Monday, June 1, 2009

Stuffed Peppers Five Ways For Angela From Wisconsin.

The other day I got a comment on my blog from Angela from Wisconsin: Hi Rosie... Long time lurker. I love your blog. I had to delurk to tell you that I recently discovered the same sandwich thins this past weekend & I am in LOVE with them. We had burgers as well this past weekend & they were a huge hit. With regular burger buns, I would always scrape out the "guts" of the bun so I could taste meat vs. bread. A true win-win. I have 2 requests for future posts. Stuffed Peppers & Sloppy Joes. Interested to see your variation on 2 classics. Keep up the great work! Angela from WI Well, Angela from Wisconsin, wait no more. Last night I made 5 different kinds of stuffed peppers, one of which was stuffed with a Sloppy Joe mixture. And aren't those gorgeous peppers?
With five different dishes, I had to color code them.
First, meatloaf-stuffed peppers.
My ingredients: 12 oz. ground chuck 16 oz. ground pork torn bread from a French loaf soaked in milk 1/2 onion, chopped 1 egg 1 15-oz can tomato sauce 4 TB Lea & Perrins Worcestershire sauce salt and pepper stack of Ritz crackers Not shown: Montreal Seasoning
First, I hand mixed the ground meats and added in my chopped onion.
I added in about a teaspoon of Montreal Steak Seasoning.
Then the egg went in.
Can of tomato sauce. I usually use Hunt's Seasoned Tomato Sauce for Meatloaf, but ... gasp ... I was out.
About 4 TB of Lea & Perrins.
I squeezed out the excess milk and added the bread to the mixture.
I sliced the top of the pepper, cut out the ribs, and stuffed the meatloaf mixture inside. Then I crumbled the Ritz over top.
I pressed the rest of the meatloaf into my loaf pan.
And sprinkled the Ritz over top.
Top the pepper with the top.
And here's my meatloaf stuffed pepper ready for baking.

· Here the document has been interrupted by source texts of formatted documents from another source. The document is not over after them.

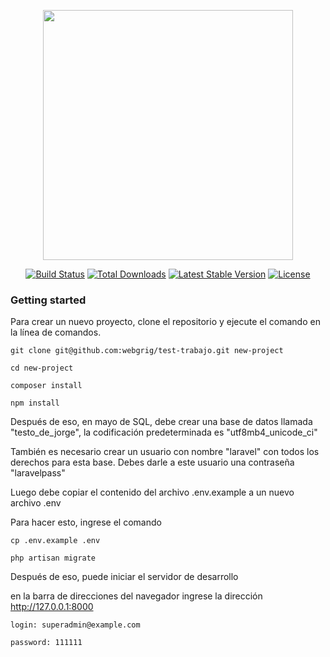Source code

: <p align="center"><a href="https://laravel.com" target="_blank"><img src="https://raw.githubusercontent.com/laravel/art/master/logo-lockup/5%20SVG/2%20CMYK/1%20Full%20Color/laravel-logolockup-cmyk-red.svg" width="400"></a></p>

<p align="center">
<a href="https://travis-ci.org/laravel/framework"><img src="https://travis-ci.org/laravel/framework.svg" alt="Build Status"></a>
<a href="https://packagist.org/packages/laravel/framework"><img src="https://img.shields.io/packagist/dt/laravel/framework" alt="Total Downloads"></a>
<a href="https://packagist.org/packages/laravel/framework"><img src="https://img.shields.io/packagist/v/laravel/framework" alt="Latest Stable Version"></a>
<a href="https://packagist.org/packages/laravel/framework"><img src="https://img.shields.io/packagist/l/laravel/framework" alt="License"></a>
</p>

### Getting started

Para crear un nuevo proyecto, clone el repositorio y ejecute el comando en la línea de comandos.

```
git clone git@github.com:webgrig/test-trabajo.git new-project

cd new-project

composer install

npm install
```

Después de eso, en mayo de SQL, debe crear una base de datos llamada "testo_de_jorge", la codificación predeterminada es "utf8mb4_unicode_ci"

También es necesario crear un usuario con nombre "laravel" con todos los derechos para esta base.
Debes darle a este usuario una contraseña "laravelpass"

Luego debe copiar el contenido del archivo .env.example a un nuevo archivo .env

Para hacer esto, ingrese el comando

```
cp .env.example .env

php artisan migrate
```

Después de eso, puede iniciar el servidor de desarrollo

en la barra de direcciones del navegador ingrese la dirección http://127.0.0.1:8000
```
login: superadmin@example.com

password: 111111
```
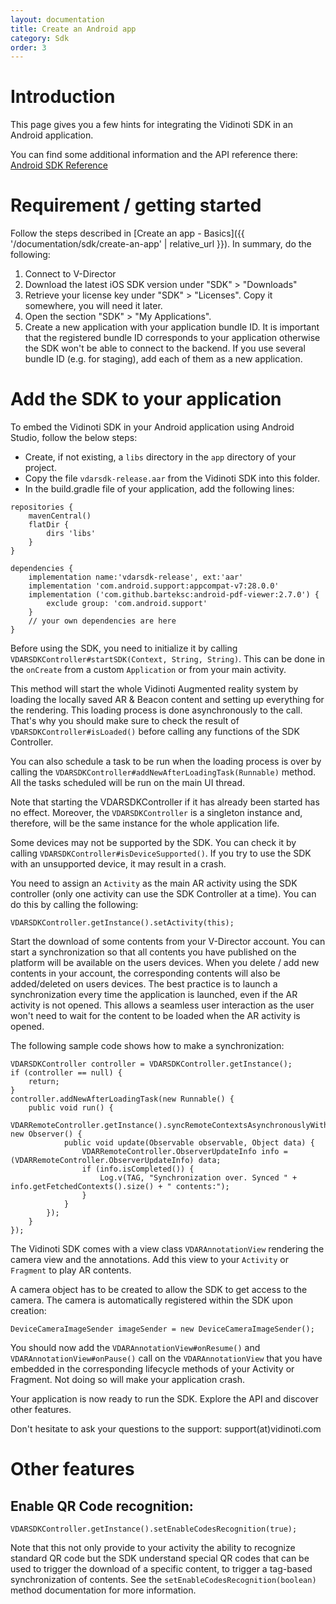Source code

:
 ```yaml
---
layout: documentation
title: Create an Android app
category: Sdk
order: 3
---
```


# Introduction

This page gives you a few hints for integrating the Vidinoti SDK in an Android application.

You can find some additional information and the API reference there: [Android SDK Reference](http://doc.vidinoti.com/vdarsdk/web/android/latest/reference/packages.html)

# Requirement / getting started

Follow the steps described in [Create an app - Basics]({{ '/documentation/sdk/create-an-app' | relative_url }}). In summary, do the following:

1. Connect to V-Director
2. Download the latest iOS SDK version under "SDK" > "Downloads"
3. Retrieve your license key under "SDK" > "Licenses". Copy it somewhere, you will need it later.
4. Open the section "SDK" > "My Applications".
5. Create a new application with your application bundle ID. It is important that the registered bundle ID corresponds to your application otherwise the SDK won't be able to connect to the backend. If you use several bundle ID (e.g. for staging), add each of them as a new application.

# Add the SDK to your application

To embed the Vidinoti SDK in your Android application using Android Studio, follow the below steps:

* Create, if not existing, a `libs` directory in the `app` directory of your project.
* Copy the file `vdarsdk-release.aar` from the Vidinoti SDK into this folder.
* In the build.gradle file of your application, add the following lines:

```
repositories {
    mavenCentral()
    flatDir {
        dirs 'libs'
    }
}

dependencies {
    implementation name:'vdarsdk-release', ext:'aar'
    implementation 'com.android.support:appcompat-v7:28.0.0'
    implementation ('com.github.barteksc:android-pdf-viewer:2.7.0') {
        exclude group: 'com.android.support'
    }
    // your own dependencies are here
}
```

Before using the SDK, you need to initialize it by calling `VDARSDKController#startSDK(Context, String, String)`. This can be done in the `onCreate` from a custom `Application` or from your main activity.

This method will start the whole Vidinoti Augmented reality system by loading the locally saved AR & Beacon content and setting up everything for the rendering. This loading process is done asynchronously to the call. That's why you should make sure to check the result of `VDARSDKController#isLoaded()` before calling any functions of the SDK Controller.

You can also schedule a task to be run when the loading process is over by calling the `VDARSDKController#addNewAfterLoadingTask(Runnable)` method. All the tasks scheduled will be run on the main UI thread.

Note that starting the VDARSDKController if it has already been started has no effect. Moreover, the `VDARSDKController` is a singleton instance and, therefore, will be the same instance for the whole application life.

Some devices may not be supported by the SDK. You can check it by calling `VDARSDKController#isDeviceSupported()`. If you try to use the SDK with an unsupported device, it may result in a crash.

You need to assign an `Activity` as the main AR activity using the SDK controller (only one activity can use the SDK Controller at a time). You can do this by calling the following:

```
VDARSDKController.getInstance().setActivity(this);
```

Start the download of some contents from your V-Director account. You can start a synchronization so that all contents you have published on the platform will be available on the users devices. When you delete / add new contents in your account, the corresponding contents will also be added/deleted on users devices. The best practice is to launch a synchronization every time the application is launched, even if the AR activity is not opened. This allows a seamless user interaction as the user won't need to wait for the content to be loaded when the AR activity is opened.

The following sample code shows how to make a synchronization:

```
VDARSDKController controller = VDARSDKController.getInstance();
if (controller == null) {
    return;
}
controller.addNewAfterLoadingTask(new Runnable() {
    public void run() {
        VDARRemoteController.getInstance().syncRemoteContextsAsynchronouslyWithPriors(priors, new Observer() {
            public void update(Observable observable, Object data) {
                VDARRemoteController.ObserverUpdateInfo info = (VDARRemoteController.ObserverUpdateInfo) data;
                if (info.isCompleted()) {
                    Log.v(TAG, "Synchronization over. Synced " + info.getFetchedContexts().size() + " contents:");
                }
            }
        });
    }
});
```

The Vidinoti SDK comes with a view class `VDARAnnotationView` rendering the camera view and the annotations. Add this view to your `Activity` or `Fragment` to play AR contents.

A camera object has to be created to allow the SDK to get access to the camera. The camera is automatically registered within the SDK upon creation:

	DeviceCameraImageSender imageSender = new DeviceCameraImageSender();

You should now add the `VDARAnnotationView#onResume()` and `VDARAnnotationView#onPause()` call on the `VDARAnnotationView` that you have embedded in the corresponding lifecycle methods of your Activity or Fragment. Not doing so will make your application crash.

Your application is now ready to run the SDK. Explore the API and discover other features.

Don't hesitate to ask your questions to the support: support(at)vidinoti.com

# Other features

## Enable QR Code recognition:

```
VDARSDKController.getInstance().setEnableCodesRecognition(true);
```

Note that this not only provide to your activity the ability to recognize standard QR code but the SDK understand special QR codes that can be used to trigger the download of a specific content, to trigger a tag-based synchronization of contents. See the `setEnableCodesRecognition(boolean)` method documentation for more information.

Next up, Stuffed Pepper #2 - Hamburger Stuffed pepper, with a tomato-herb based sauce.
My ingredients: enough ground chuck to fill one pepper 1/2 onion 1/2 carrot 1 celery stalk thyme sprigs salt and pepper tomato sauce cilantro basil
First, the sauce:
I heated one tablespoon of olive oil and added in the chopped onion and chopped carrot.
I like using the carrot
since it's a natural sweetener.
I stripped off the thyme leaves, added salt and pepper, and cooked for about 7 minutes.
A can of tomato sauce went in and I simmered for about 5 minutes.
And here's my very flavorful tomato sauce. Now onto the hamburger mixture:
I added the chopped celery to the ground chuck.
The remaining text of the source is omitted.